Deploying to Kubernetes: Lessons from a Real-World Project
Deploying MediaDroppy to Kubernetes was both empowering and humbling. While Kubernetes provides incredible capabilities for orchestrating containerized applications, it comes with a steep learning curve and numerous opportunities to make costly mistakes. This article shares practical lessons learned from deploying and managing a multi-service application on Kubernetes.
Helm Charts: Managing Complexity
Rather than managing raw Kubernetes manifests, I used Helm to template and organize the deployment configuration. Each service (auth, user, files, thumbs, webserver) has its own set of deployment, service, and ingress templates within a single Helm chart.
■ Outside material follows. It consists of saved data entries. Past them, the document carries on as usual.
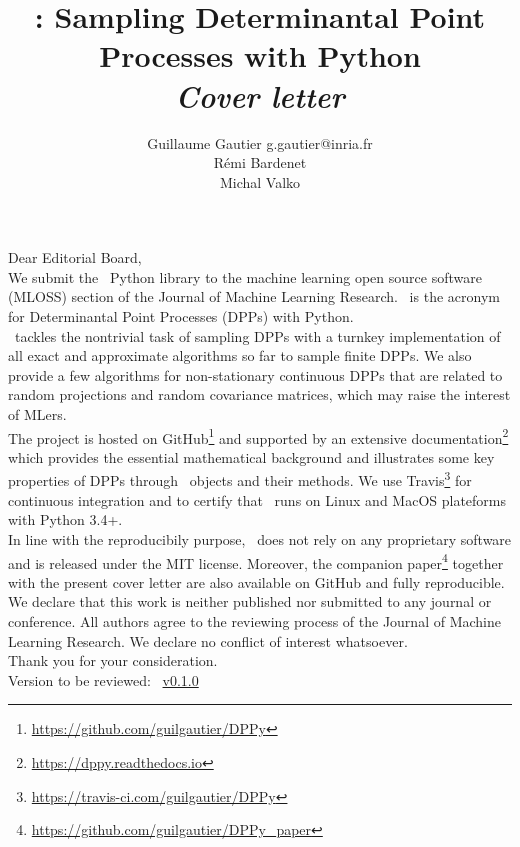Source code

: \documentclass[twoside,11pt]{article}
\begin{document}
\title{\DPPy: Sampling Determinantal Point Processes with Python\\[5pt]
\textit{\normalsize Cover letter}}

\author{\name Guillaume Gautier \email g.gautier@inria.fr \\
       \name R\'emi Bardenet \\
       \name Michal Valko
}

\maketitle

\vspace{2em}

\setcounter{footnote}{3}

Dear Editorial Board,\\

We submit the \DPPy\ Python library to the machine learning open source software (MLOSS) section of the Journal of Machine Learning Research.
\DPPy\ is the acronym for Determinantal Point Processes (DPPs) with Python.\\

\DPPy\ tackles the nontrivial task of sampling DPPs with a turnkey implementation of all exact and approximate algorithms so far to sample finite DPPs.
We also provide a few algorithms for non-stationary continuous DPPs that are related to random projections and random covariance matrices, which may raise the interest of MLers.\\

The project is hosted on GitHub\footnote{\url{https://github.com/guilgautier/DPPy}} and supported by an extensive documentation\footnote{\url{https://dppy.readthedocs.io}} which provides the essential mathematical background and illustrates some key properties of DPPs through \DPPy\ objects and their methods.
We use Travis\footnote{\url{https://travis-ci.com/guilgautier/DPPy}} for continuous integration and to certify that \DPPy\ runs on Linux and MacOS plateforms with Python 3.4+.\\

In line with the reproducibily purpose, \DPPy\ does not rely on any proprietary software and is released under the MIT license.
Moreover, the companion paper\footnote{\url{https://github.com/guilgautier/DPPy_paper}} together with the present cover letter are also available on GitHub and fully reproducible.\\

We declare that this work is neither published nor submitted to any journal or conference.
All authors agree to the reviewing process of the Journal of Machine Learning Research.
We declare no conflict of interest whatsoever.\\

Thank you for your consideration.\\

Version to be reviewed: \DPPy\ \href{https://github.com/guilgautier/DPPy/tags}{v0.1.0}
\end{document}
The benefit: Helm's templating allowed environment-specific configurations through values files (values.yaml, values.local.yaml). Promoting changes from development to production became manageable through value overrides rather than maintaining separate manifest files.
The pitfall: Over-templatization. I initially created overly complex templates with numerous conditional logic blocks. This made the charts hard to understand and debug. I learned to keep templates simple and prefer explicit configuration over clever abstraction.
Persistent Storage Challenges
MediaDroppy requires persistent storage for uploaded files and MongoDB data. Kubernetes persistent volumes (PVs) and persistent volume claims (PVCs) manage this, but the abstraction comes with complexity.
Key lessons learned:
- Storage classes matter: Different storage classes have different performance characteristics and reclaim policies. Understanding these differences upfront prevents data loss scenarios.
- StatefulSets for databases: Initially using a Deployment for MongoDB caused issues with volume mounting when pods rescheduled. StatefulSets provide stable network identities and persistent storage guarantees that databases require.
- Backup strategies are critical: Kubernetes doesn't automatically backup persistent volumes. Implementing a backup strategy from day one is essential, not optional.
Ingress Configuration and Routing
Exposing multiple services through a single ingress controller required careful planning. MediaDroppy uses path-based routing: /api/auth routes to the auth service, /api/user to the user service, and /api/files to the file service.
Challenge: Request size limits. Default ingress configurations impose body size limits that were too small for media file uploads. Setting the appropriate annotations (nginx.ingress.kubernetes.io/proxy-body-size) was necessary but easy to overlook.
Challenge: CORS configuration. Cross-origin requests from the React frontend to backend APIs required proper CORS headers. Handling this at the ingress level versus within each service was a decision that affected both configuration complexity and flexibility.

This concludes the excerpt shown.